The present invention relates to a method for generating an electric power and a battery utilizing a sugar as a source of energy.
Like protein and lipid, sugar is an important energy source for animals. Glucose represented by the chemical formula: C6H12O6 is a typical example of a sugar. When one glucose molecule is completely oxidized, 24 electrons are taken out of it, and carbon dioxide and water are produced. These 24 electrons are utilized as energy in the body of any animal. According to the thermodynamic calculation, glucose has an energy of 2872 kJ per mol or 4.43 Wh per gram. This energy density is higher than 3.8 Wh/g, which is the weight energy density of metallic lithium used for the negative electrode of a lithium battery known to have a high energy density.
However, the methods of utilizing the energy of sugar, have not been developed so far except methods utilizing it as heat energy source through combustion thereof in air or as chemical energy source used for ATP or the like through the action of 10 or more oxidases in an animal body (see Alberts et al., Essential Cell Biology, Garland Publishing, Inc. 1997, p107). Specifically, no method have been produced of effectively utilizing the chemical energy of sugar directly as electric energy.
In view of the foregoing circumstances, it is an object of the present invention to provide a method for generating an electric power, which allows efficient utilization of a sugar as an energy source.
It is another object of the present invention to provide a battery, which allows efficient utilization of the chemical energy of a sugar directly as an electric energy.
The present invention is directed to a method for generating an electric power by generating an electromotive force between a positive electrode and a negative electrode with an electrolyte intervening therebetween, comprising a process of electrolytic oxidation of a sugar on the negative electrode, the-oxidation being associated with cleavage of at least one carbon-carbon bond of the sugar.
Preferably, the electrolytic oxidation comprises a step of forming a coordination compound comprising the sugar.
The negative electrode preferably has a component capable of forming a coordination compound with the sugar via a hydroxyl group thereof.
The above component is preferably carried on a conductive substrate which constitutes the negative electrode.
It is preferable that the above component comprises a metal element capable of forming an amphoteric hydroxide.
It is also preferable that the metal element is at least one selected from the group consisting of Mg, Ti, V, Ni, Cu, Zn, Zr, Ag, In, Sn, Sb, and Pb.
It is further preferable that the above component comprises at least one selected from the group consisting of lead oxide, lead hydroxide, and basic lead carbonate.
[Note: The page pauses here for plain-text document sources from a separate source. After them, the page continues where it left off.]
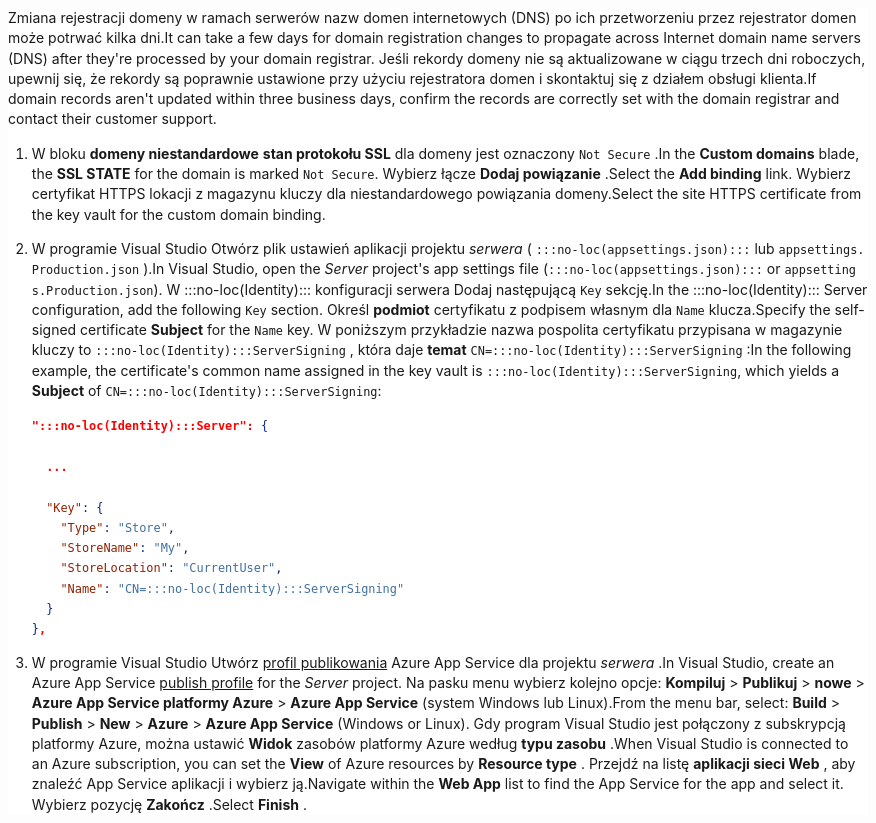    <span data-ttu-id="1629c-293">Zmiana rejestracji domeny w ramach serwerów nazw domen internetowych (DNS) po ich przetworzeniu przez rejestrator domen może potrwać kilka dni.</span><span class="sxs-lookup"><span data-stu-id="1629c-293">It can take a few days for domain registration changes to propagate across Internet domain name servers (DNS) after they're processed by your domain registrar.</span></span> <span data-ttu-id="1629c-294">Jeśli rekordy domeny nie są aktualizowane w ciągu trzech dni roboczych, upewnij się, że rekordy są poprawnie ustawione przy użyciu rejestratora domen i skontaktuj się z działem obsługi klienta.</span><span class="sxs-lookup"><span data-stu-id="1629c-294">If domain records aren't updated within three business days, confirm the records are correctly set with the domain registrar and contact their customer support.</span></span>
1. <span data-ttu-id="1629c-295">W bloku **domeny niestandardowe** **stan protokołu SSL** dla domeny jest oznaczony `Not Secure` .</span><span class="sxs-lookup"><span data-stu-id="1629c-295">In the **Custom domains** blade, the **SSL STATE** for the domain is marked `Not Secure`.</span></span> <span data-ttu-id="1629c-296">Wybierz łącze **Dodaj powiązanie** .</span><span class="sxs-lookup"><span data-stu-id="1629c-296">Select the **Add binding** link.</span></span> <span data-ttu-id="1629c-297">Wybierz certyfikat HTTPS lokacji z magazynu kluczy dla niestandardowego powiązania domeny.</span><span class="sxs-lookup"><span data-stu-id="1629c-297">Select the site HTTPS certificate from the key vault for the custom domain binding.</span></span>
1. <span data-ttu-id="1629c-298">W programie Visual Studio Otwórz plik ustawień aplikacji projektu *serwera* ( `:::no-loc(appsettings.json):::` lub `appsettings.Production.json` ).</span><span class="sxs-lookup"><span data-stu-id="1629c-298">In Visual Studio, open the *Server* project's app settings file (`:::no-loc(appsettings.json):::` or `appsettings.Production.json`).</span></span> <span data-ttu-id="1629c-299">W :::no-loc(Identity)::: konfiguracji serwera Dodaj następującą `Key` sekcję.</span><span class="sxs-lookup"><span data-stu-id="1629c-299">In the :::no-loc(Identity)::: Server configuration, add the following `Key` section.</span></span> <span data-ttu-id="1629c-300">Określ **podmiot** certyfikatu z podpisem własnym dla `Name` klucza.</span><span class="sxs-lookup"><span data-stu-id="1629c-300">Specify the self-signed certificate **Subject** for the `Name` key.</span></span> <span data-ttu-id="1629c-301">W poniższym przykładzie nazwa pospolita certyfikatu przypisana w magazynie kluczy to `:::no-loc(Identity):::ServerSigning` , która daje **temat** `CN=:::no-loc(Identity):::ServerSigning` :</span><span class="sxs-lookup"><span data-stu-id="1629c-301">In the following example, the certificate's common name assigned in the key vault is `:::no-loc(Identity):::ServerSigning`, which yields a **Subject** of `CN=:::no-loc(Identity):::ServerSigning`:</span></span>

   ```json
   ":::no-loc(Identity):::Server": {

     ...

     "Key": {
       "Type": "Store",
       "StoreName": "My",
       "StoreLocation": "CurrentUser",
       "Name": "CN=:::no-loc(Identity):::ServerSigning"
     }
   },
   ```

1. <span data-ttu-id="1629c-302">W programie Visual Studio Utwórz [profil publikowania](xref:host-and-deploy/visual-studio-publish-profiles#publish-profiles) Azure App Service dla projektu *serwera* .</span><span class="sxs-lookup"><span data-stu-id="1629c-302">In Visual Studio, create an Azure App Service [publish profile](xref:host-and-deploy/visual-studio-publish-profiles#publish-profiles) for the *Server* project.</span></span> <span data-ttu-id="1629c-303">Na pasku menu wybierz kolejno opcje: **Kompiluj**  >  **Publikuj**  >  **nowe**  >  **Azure App Service platformy Azure**  >  **Azure App Service** (system Windows lub Linux).</span><span class="sxs-lookup"><span data-stu-id="1629c-303">From the menu bar, select: **Build** > **Publish** > **New** > **Azure** > **Azure App Service** (Windows or Linux).</span></span> <span data-ttu-id="1629c-304">Gdy program Visual Studio jest połączony z subskrypcją platformy Azure, można ustawić **Widok** zasobów platformy Azure według **typu zasobu** .</span><span class="sxs-lookup"><span data-stu-id="1629c-304">When Visual Studio is connected to an Azure subscription, you can set the **View** of Azure resources by **Resource type** .</span></span> <span data-ttu-id="1629c-305">Przejdź na listę **aplikacji sieci Web** , aby znaleźć App Service aplikacji i wybierz ją.</span><span class="sxs-lookup"><span data-stu-id="1629c-305">Navigate within the **Web App** list to find the App Service for the app and select it.</span></span> <span data-ttu-id="1629c-306">Wybierz pozycję **Zakończ** .</span><span class="sxs-lookup"><span data-stu-id="1629c-306">Select **Finish** .</span></span> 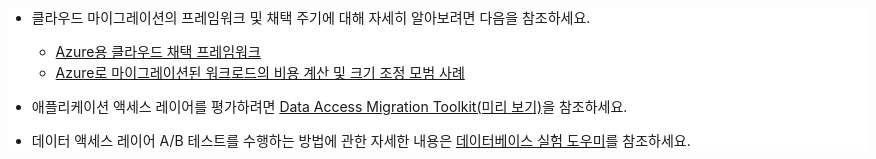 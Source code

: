 - 클라우드 마이그레이션의 프레임워크 및 채택 주기에 대해 자세히 알아보려면 다음을 참조하세요.
   -  [Azure용 클라우드 채택 프레임워크](/azure/cloud-adoption-framework/migrate/azure-best-practices/contoso-migration-scale)
   -  [Azure로 마이그레이션된 워크로드의 비용 계산 및 크기 조정 모범 사례](/azure/cloud-adoption-framework/migrate/azure-best-practices/migrate-best-practices-costs) 


- 애플리케이션 액세스 레이어를 평가하려면 [Data Access Migration Toolkit(미리 보기)](https://marketplace.visualstudio.com/items?itemName=ms-databasemigration.data-access-migration-toolkit)을 참조하세요.
- 데이터 액세스 레이어 A/B 테스트를 수행하는 방법에 관한 자세한 내용은 [데이터베이스 실험 도우미](/sql/dea/database-experimentation-assistant-overview)를 참조하세요.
The conductive substrate constituting the negative electrode preferably comprises a metallic lead or a lead alloy.
The conductive substrate further preferably comprises a lead alloy which contains at least one selected from the group consisting of Mg, Ti, In, Sn, and Sb.
The present invention is also directed to a battery comprising a positive electrode, a negative electrode, an electrolyte intervening between the positive electrode and the negative electrode, and a sugar to be supplied to the negative electrode. In this battery, the negative electrode is capable of promoting an electrolytic oxidation of the sugar thereon to generate an electromotive force between the positive electrode and the negative electrode, the electrolytic oxidation being associated with cleavage of at least one carbon-carbon bond of the sugar.
It is preferable that, in the battery, the negative electrode has a component capable of forming a coordination compound with a sugar via a hydroxyl group thereof. Herein, the component is preferably carried on a conductive substrate constituting the negative electrode.
In the battery, the component preferably comprises at least one selected from the group consisting of lead oxide, lead hydroxide, and basic lead carbonate. Further, the conductive substrate constituting the negative electrode preferably comprises a metallic lead or a lead alloy.
It is preferable that, in the battery, the positive electrode is capable of promoting an electrolytic reduction at a higher electric potential than the electrolytic oxidation on the negative electrode.
The positive electrode is preferably an oxygen electrode capable of reducing oxygen.